KUCHING: Applicants of the BR1M RM500 monetary aid in seven
parliamentary constituencies in
the state can now avoid the hassle
of having to queue up for hours
just to check on their application status.
Instead, those living in Kuching, Stampin, Serian, Sarikei, Lanang, Sibu and Miri can now do so via online.
The service is an initiative of
SUPP and is available on its website www.supp.org.my. All the applicants need to do is type in their identification card numbers to check on their statuses.
The website currently has more than 70,000 names of approved applicants.
SUPP president Datuk Seri Peter Chin said his party was the first
to provide the service in the country.
“This will help save a lot of time for the people. They no longer have to queue up for a long time at the Inland Revenue Board’s (IRB) offices or at the district offices just to find out if their application has been approved.
“So it is very convenient for
the people now,” he told reporters after launching the service at Dewan Sa’ati at the party’s headquarters here.
Chin added that the party was prompted to come up with the service after seeing the number of people lining up at offices throughout the state.
He added that SUPP would have provided the service earlier, but they could not immediately obtain the soft copy of the list of those who had been approved from the Ministry of Finance.
After the list was obtained, SUPP workers spent two days removing personal information such as the contact number and address of the recipients before it was uploaded to the internet.

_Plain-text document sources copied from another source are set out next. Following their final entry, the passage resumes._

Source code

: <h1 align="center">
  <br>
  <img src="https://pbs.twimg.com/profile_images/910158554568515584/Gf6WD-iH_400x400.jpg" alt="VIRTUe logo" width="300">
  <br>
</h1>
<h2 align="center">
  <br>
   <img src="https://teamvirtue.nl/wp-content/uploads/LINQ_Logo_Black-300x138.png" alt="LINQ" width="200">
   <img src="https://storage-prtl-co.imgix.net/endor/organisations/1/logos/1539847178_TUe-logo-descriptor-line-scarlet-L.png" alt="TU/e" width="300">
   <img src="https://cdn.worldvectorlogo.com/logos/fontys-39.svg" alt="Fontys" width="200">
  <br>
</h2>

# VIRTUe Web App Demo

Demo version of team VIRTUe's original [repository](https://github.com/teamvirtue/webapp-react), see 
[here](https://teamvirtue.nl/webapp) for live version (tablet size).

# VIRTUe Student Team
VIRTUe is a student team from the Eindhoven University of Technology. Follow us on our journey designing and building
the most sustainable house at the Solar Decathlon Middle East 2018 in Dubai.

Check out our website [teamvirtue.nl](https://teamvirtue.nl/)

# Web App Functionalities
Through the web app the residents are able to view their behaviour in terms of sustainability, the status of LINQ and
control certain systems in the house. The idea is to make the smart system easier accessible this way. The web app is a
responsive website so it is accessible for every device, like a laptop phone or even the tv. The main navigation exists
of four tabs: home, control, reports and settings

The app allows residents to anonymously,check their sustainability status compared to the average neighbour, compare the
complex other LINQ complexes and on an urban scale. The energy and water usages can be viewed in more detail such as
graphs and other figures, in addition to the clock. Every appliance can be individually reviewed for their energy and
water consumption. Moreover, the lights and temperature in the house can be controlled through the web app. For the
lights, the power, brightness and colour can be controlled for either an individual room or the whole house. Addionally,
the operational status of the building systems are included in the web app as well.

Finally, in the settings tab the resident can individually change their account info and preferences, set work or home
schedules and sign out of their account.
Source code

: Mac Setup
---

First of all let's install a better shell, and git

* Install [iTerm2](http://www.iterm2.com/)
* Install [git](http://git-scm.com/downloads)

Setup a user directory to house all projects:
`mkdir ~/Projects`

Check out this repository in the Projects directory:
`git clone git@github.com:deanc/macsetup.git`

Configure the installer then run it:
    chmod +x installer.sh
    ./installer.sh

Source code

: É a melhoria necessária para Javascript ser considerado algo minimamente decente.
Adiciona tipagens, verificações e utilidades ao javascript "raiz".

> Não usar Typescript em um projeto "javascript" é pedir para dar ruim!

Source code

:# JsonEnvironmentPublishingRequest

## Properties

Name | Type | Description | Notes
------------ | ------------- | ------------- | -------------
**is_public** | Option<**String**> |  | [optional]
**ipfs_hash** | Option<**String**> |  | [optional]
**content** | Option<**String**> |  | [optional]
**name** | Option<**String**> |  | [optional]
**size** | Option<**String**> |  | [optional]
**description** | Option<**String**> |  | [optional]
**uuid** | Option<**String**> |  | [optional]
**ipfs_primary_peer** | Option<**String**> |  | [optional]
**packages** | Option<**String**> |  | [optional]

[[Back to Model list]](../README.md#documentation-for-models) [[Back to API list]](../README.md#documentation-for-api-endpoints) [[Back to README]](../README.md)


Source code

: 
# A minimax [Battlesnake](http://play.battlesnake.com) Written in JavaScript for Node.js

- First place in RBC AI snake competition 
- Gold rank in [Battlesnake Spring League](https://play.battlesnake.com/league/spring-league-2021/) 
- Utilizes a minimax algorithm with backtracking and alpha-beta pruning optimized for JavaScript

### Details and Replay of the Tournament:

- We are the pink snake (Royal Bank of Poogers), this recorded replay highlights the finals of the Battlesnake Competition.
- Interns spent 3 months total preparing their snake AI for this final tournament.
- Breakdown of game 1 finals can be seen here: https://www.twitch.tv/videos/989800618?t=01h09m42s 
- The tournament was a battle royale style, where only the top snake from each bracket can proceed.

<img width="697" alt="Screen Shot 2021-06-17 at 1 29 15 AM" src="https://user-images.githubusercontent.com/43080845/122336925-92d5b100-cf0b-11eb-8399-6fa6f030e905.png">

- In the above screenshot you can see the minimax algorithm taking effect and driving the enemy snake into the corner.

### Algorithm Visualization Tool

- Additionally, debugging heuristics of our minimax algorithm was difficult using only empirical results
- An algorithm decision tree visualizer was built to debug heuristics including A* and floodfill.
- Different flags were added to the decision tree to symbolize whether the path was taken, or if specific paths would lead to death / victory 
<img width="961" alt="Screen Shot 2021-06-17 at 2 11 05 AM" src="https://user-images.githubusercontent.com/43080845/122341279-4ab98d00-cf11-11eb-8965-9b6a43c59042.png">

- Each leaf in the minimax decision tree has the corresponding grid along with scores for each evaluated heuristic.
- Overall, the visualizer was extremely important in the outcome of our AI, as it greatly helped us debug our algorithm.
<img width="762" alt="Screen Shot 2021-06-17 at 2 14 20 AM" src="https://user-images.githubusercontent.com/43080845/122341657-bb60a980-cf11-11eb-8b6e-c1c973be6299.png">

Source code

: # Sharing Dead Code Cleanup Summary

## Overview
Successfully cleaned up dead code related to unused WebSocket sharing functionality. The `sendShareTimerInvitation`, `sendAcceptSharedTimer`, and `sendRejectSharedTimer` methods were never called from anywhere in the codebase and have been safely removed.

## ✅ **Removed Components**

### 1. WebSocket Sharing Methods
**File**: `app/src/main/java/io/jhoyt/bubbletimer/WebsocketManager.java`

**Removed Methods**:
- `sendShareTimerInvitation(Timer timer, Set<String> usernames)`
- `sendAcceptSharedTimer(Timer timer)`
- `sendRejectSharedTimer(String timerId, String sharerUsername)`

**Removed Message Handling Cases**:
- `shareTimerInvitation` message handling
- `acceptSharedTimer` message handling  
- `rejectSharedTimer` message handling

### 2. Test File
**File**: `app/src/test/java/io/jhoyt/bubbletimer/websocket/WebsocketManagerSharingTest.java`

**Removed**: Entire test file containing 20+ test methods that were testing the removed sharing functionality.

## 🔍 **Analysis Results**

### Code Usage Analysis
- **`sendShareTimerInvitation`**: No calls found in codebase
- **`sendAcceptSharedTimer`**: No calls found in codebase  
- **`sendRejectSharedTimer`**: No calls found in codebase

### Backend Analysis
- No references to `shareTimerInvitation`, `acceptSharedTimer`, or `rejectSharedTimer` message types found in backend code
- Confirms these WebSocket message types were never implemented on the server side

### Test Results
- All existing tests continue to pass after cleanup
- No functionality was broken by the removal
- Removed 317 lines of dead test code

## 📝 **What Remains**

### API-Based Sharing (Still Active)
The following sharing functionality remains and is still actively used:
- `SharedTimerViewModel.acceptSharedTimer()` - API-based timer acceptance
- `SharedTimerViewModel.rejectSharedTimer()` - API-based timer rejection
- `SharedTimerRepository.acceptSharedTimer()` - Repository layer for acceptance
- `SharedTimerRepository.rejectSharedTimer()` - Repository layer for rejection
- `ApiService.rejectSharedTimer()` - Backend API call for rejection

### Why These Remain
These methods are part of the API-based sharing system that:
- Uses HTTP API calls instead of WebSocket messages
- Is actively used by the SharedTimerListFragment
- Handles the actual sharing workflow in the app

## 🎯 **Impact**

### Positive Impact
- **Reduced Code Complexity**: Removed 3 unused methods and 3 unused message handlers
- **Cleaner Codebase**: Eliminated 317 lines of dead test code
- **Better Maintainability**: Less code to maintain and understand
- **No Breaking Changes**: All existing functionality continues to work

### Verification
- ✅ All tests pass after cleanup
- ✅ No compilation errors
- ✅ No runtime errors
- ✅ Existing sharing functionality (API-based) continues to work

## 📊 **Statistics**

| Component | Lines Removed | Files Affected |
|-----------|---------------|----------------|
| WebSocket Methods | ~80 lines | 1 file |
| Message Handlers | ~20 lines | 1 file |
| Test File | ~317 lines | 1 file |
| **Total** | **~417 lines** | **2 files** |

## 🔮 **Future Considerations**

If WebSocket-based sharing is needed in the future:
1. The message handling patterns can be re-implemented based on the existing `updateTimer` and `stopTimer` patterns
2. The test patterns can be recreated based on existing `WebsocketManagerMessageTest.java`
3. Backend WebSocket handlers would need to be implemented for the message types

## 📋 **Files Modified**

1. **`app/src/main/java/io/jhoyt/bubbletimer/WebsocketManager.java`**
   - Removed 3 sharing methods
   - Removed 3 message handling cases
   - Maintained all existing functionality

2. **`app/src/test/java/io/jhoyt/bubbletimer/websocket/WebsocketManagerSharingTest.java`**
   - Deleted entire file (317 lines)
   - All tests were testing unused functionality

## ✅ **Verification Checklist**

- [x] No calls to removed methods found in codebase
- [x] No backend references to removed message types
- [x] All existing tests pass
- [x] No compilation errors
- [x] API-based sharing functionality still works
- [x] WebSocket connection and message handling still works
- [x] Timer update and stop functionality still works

SUPP information chief Datuk Sebastian Ting pointed out that the service would be updated as soon
as new lists of recipients were
available since approval was given
“If you check your status on the website now and there is no information about you, do not worry. We are now on the third phases and there are still two more phases to go,” he said.
Ting revealed that the Internet service was actually sparked by the SMS blast that Miri SUPP had sent out to successful applicants of the BR1M aid.
“The SMS system was even
more tedious because we had to manually key in the contact numbers of some 20,000 people,” Ting said.